• **Action item**: When the word "focusgroup" shows up in a line of the records below, copy that line.

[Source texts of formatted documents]
_ _ _
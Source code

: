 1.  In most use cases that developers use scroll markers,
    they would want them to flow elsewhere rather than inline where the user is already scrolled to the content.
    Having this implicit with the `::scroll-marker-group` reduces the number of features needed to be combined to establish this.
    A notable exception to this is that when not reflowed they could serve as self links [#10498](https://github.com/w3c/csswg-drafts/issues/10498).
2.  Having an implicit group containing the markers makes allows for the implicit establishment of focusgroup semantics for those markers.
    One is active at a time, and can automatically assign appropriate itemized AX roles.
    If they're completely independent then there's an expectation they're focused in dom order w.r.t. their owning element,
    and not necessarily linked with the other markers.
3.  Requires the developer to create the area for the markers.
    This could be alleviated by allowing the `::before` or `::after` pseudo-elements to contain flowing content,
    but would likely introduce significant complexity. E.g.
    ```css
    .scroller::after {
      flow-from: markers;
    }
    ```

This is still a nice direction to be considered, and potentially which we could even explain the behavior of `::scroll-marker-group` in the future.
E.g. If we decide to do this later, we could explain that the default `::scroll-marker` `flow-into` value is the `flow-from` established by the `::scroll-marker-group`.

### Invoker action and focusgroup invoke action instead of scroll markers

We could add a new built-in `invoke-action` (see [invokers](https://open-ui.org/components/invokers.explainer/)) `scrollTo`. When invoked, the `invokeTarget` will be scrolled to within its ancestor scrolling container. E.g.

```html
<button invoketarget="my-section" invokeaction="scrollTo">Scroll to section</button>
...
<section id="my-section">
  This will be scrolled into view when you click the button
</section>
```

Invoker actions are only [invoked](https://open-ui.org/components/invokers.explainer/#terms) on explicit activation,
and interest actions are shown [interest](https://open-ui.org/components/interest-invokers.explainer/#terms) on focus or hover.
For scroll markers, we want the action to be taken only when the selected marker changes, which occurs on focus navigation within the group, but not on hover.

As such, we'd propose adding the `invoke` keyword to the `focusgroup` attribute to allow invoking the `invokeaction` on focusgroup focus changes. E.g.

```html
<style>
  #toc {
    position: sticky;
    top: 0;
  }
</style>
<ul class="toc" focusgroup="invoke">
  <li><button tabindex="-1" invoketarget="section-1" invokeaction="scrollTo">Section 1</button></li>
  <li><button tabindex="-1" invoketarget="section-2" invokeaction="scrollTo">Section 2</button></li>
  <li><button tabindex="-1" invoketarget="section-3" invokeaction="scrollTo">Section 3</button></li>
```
_ _ _
• **The answer**:
2.  Having an implicit group containing the markers makes allows for the implicit establishment of focusgroup semantics for those markers.
### Invoker action and focusgroup invoke action instead of scroll markers
As such, we'd propose adding the `invoke` keyword to the `focusgroup` attribute to allow invoking the `invokeaction` on focusgroup focus changes. E.g.
<ul class="toc" focusgroup="invoke">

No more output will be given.